Migrated from eDJGroupInc.com. Author: Barry Murphy. Published: 2010-06-17 04:35:36Format, images and links may no longer function correctly. In even more consolidation news, AccessData announced it will merge with CT Summation to form a single company, AccessData Group, LLC. The goal of merging the two companies is to deliver a solution capable of addressing all phases of the EDRM model. While the newly formed solution will touch the full spectrum of the EDRM, AccessData Group will face stiff competition from best-of-breed point solution providers, as well as larger enterprise software vendors, in a market where corporations are not necessarily decided on whether an integrated solution or a point solution is the right choice.
Historically, AccessData was known as a provider of computer forensics software with its products, Forensic Toolkit, Password Recovery Toolkit and a decryption solution called Distributed Network Attack. The company built a sizable installed base, with its major competition being Guidance Software.
AccessData evolved its product set with the enterprise version of Forensic Toolkit and an eDiscovery software solution, called AccessData eDiscovery.
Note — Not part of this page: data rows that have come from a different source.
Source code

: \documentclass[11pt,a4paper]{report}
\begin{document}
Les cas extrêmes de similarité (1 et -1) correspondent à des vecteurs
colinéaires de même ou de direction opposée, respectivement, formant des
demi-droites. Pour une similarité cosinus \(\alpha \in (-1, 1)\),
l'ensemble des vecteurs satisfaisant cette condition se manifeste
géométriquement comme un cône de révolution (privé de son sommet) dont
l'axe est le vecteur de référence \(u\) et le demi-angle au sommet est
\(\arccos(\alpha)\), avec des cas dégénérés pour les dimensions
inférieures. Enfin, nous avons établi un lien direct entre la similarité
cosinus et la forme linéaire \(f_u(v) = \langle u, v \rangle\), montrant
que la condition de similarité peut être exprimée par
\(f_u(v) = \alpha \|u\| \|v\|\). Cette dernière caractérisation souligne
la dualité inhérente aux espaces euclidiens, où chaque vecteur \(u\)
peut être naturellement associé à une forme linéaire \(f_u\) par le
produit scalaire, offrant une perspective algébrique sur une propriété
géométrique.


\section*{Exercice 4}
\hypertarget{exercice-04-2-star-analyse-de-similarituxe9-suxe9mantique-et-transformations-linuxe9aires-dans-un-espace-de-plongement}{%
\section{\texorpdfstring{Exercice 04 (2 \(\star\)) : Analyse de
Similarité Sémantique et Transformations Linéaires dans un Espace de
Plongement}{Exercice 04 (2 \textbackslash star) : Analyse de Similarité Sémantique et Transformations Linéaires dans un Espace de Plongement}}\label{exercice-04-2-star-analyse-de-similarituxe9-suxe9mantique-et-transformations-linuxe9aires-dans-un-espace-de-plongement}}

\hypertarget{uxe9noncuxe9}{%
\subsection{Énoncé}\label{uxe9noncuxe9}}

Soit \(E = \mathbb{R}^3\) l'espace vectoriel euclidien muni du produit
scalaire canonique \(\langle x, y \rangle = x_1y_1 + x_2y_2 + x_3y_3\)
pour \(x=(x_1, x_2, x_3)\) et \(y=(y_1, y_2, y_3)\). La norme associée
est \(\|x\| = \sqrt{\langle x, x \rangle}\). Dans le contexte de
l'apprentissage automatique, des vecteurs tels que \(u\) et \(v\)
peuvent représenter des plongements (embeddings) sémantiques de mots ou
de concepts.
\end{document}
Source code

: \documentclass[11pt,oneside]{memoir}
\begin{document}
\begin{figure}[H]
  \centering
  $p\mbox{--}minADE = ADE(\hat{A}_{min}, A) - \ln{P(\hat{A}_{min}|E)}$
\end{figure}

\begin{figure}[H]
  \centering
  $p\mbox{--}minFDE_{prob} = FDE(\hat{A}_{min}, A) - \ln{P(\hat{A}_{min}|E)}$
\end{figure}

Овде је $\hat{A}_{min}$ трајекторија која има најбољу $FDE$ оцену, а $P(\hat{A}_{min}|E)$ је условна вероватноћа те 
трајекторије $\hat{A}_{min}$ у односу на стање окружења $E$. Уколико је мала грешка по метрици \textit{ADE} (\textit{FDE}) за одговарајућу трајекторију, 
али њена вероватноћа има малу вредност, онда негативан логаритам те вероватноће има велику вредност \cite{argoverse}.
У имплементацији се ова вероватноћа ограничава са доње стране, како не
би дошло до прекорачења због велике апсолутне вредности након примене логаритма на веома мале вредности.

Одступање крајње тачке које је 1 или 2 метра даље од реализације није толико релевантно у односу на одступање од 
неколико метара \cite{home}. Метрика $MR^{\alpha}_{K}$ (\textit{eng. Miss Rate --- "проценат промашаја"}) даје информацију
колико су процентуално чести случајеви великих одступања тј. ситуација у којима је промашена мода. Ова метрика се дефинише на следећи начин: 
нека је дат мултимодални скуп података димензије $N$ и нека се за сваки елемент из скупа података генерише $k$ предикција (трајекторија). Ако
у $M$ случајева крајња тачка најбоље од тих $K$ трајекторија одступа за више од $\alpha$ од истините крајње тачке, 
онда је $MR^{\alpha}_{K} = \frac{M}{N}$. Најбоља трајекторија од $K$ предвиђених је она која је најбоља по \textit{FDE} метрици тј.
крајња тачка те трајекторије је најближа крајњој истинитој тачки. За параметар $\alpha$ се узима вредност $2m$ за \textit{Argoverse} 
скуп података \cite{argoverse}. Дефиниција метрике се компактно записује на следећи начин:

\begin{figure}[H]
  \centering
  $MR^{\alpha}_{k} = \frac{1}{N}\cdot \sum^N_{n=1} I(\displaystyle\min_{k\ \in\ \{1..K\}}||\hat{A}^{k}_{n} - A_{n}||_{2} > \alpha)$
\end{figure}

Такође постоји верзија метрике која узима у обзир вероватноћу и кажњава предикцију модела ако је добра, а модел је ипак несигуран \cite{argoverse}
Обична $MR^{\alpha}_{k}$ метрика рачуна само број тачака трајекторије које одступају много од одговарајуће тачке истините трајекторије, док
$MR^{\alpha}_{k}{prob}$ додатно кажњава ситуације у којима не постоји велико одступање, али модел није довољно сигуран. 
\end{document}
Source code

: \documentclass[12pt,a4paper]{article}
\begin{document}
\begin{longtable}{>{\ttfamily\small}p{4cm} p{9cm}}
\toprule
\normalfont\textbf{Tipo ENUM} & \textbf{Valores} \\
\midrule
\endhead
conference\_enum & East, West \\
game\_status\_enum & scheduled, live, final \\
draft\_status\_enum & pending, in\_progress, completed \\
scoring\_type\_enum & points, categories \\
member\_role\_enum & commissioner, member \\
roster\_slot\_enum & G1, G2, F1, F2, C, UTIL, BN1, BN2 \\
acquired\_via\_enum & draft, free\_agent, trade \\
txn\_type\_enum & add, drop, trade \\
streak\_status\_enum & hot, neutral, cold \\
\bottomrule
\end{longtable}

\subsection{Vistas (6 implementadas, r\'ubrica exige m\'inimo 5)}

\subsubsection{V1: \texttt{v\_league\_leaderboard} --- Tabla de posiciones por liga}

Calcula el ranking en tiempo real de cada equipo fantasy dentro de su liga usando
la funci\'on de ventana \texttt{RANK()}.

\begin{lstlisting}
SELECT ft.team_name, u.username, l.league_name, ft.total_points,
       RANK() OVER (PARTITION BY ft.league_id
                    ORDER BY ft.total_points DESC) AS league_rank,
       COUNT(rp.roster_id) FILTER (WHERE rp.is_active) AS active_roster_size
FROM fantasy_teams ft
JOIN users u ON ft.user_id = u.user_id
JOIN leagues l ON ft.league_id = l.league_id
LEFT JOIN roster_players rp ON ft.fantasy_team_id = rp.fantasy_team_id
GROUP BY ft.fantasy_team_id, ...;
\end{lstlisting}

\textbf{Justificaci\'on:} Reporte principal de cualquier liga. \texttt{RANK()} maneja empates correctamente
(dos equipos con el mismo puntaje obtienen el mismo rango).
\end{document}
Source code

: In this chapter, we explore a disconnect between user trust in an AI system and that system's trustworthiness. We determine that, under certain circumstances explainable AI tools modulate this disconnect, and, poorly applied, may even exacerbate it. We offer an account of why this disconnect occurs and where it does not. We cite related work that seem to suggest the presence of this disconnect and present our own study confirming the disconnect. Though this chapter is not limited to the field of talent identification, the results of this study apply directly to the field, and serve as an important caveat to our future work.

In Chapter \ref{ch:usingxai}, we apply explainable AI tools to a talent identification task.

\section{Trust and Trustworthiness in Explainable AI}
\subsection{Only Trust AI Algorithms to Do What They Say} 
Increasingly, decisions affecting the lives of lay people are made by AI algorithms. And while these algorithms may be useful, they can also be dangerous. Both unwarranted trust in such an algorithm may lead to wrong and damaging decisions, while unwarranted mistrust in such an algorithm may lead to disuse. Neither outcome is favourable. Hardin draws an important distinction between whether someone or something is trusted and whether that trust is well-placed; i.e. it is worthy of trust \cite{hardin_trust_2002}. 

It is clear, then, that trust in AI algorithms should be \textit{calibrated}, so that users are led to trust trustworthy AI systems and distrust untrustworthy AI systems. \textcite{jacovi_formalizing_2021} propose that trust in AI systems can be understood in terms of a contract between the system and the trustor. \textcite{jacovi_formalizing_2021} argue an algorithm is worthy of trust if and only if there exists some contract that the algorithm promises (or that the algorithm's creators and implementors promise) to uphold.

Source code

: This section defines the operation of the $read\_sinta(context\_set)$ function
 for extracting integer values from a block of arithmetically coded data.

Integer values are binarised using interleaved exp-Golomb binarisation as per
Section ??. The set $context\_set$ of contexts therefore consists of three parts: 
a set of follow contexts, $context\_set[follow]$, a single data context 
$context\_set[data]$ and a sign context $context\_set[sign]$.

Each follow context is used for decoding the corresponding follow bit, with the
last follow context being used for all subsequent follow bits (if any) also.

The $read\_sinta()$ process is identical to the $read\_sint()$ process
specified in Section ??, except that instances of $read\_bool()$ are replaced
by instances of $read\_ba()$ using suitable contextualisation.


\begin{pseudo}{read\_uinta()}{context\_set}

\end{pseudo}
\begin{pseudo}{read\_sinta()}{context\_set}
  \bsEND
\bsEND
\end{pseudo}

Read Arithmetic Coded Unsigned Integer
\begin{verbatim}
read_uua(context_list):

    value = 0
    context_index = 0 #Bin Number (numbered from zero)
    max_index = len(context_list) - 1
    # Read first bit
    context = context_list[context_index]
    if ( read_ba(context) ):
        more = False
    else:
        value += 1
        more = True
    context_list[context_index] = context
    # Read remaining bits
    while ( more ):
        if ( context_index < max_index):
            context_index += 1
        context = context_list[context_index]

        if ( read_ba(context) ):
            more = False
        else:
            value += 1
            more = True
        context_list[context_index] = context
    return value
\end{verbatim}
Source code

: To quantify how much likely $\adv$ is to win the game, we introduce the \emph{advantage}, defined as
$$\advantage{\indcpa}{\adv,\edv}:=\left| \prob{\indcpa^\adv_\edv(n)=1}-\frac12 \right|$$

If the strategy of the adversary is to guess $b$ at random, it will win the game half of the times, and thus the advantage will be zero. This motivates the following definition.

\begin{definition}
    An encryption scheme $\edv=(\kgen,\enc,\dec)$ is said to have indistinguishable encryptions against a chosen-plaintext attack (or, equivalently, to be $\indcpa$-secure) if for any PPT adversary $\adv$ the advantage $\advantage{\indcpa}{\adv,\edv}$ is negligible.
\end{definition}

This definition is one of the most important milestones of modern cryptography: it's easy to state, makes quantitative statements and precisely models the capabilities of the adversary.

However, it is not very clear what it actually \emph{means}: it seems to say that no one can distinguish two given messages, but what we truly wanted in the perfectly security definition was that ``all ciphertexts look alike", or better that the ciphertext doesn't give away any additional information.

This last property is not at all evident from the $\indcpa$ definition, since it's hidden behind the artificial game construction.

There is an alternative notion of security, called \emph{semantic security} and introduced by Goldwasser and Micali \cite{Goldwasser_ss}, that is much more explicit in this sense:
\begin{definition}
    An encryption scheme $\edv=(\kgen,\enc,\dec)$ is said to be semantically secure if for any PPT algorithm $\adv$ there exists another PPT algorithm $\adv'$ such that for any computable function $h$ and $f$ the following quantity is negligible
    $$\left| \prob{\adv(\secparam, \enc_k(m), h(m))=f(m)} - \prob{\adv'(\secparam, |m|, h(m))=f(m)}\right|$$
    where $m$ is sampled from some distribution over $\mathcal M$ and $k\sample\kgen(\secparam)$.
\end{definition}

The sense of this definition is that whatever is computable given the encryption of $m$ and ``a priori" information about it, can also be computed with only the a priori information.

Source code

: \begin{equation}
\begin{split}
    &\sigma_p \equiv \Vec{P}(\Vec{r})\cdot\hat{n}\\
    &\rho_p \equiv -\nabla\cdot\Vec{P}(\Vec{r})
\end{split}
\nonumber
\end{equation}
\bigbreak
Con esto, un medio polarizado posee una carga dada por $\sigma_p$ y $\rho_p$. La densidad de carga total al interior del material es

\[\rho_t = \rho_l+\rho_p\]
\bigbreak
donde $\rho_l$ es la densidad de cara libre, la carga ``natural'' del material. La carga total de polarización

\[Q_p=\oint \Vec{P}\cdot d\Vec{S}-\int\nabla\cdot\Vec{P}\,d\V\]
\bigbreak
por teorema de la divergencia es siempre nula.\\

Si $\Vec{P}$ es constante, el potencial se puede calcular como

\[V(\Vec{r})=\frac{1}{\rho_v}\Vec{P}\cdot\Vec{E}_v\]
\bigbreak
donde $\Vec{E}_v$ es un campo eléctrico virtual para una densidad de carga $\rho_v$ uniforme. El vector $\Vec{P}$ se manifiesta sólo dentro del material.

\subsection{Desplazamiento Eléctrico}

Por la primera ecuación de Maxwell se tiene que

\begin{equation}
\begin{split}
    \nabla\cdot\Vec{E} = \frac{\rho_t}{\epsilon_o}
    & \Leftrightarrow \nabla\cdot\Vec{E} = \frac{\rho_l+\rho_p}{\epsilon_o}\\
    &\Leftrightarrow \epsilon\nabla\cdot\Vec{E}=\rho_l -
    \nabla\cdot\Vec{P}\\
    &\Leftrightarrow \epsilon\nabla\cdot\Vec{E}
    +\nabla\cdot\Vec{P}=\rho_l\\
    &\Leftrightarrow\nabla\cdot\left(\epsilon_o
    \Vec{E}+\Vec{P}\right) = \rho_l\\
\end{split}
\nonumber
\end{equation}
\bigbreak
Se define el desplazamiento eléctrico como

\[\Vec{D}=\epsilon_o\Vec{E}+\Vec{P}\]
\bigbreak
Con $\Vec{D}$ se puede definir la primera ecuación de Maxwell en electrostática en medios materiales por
AccessData sold directly to enterprises and thus focused on the functions most important to that customer base – litigation hold, automated collection and processing, and first-pass review/ECA.
CT Summation focused on the center to right of the EDRM, providing legal review software and later adding early case assessment functionality. However, despite the additional ECA capabilities, CT Summation continued to be utilized mainly for its legal review and case management capabilities. Using CT Summation’s product, case attorneys are able to review ESI, scanned documents and transcripts. They the can mark for redaction and do final production. The company built up a good installed base, predominantly with law firms and service bureaus. CT Summation was a division of Wolters Kluwer (via acquisition) – a broader information services and publishing company. According to several industry sources, Wolters Kluwer will retain an ownership stake in AccessData Group.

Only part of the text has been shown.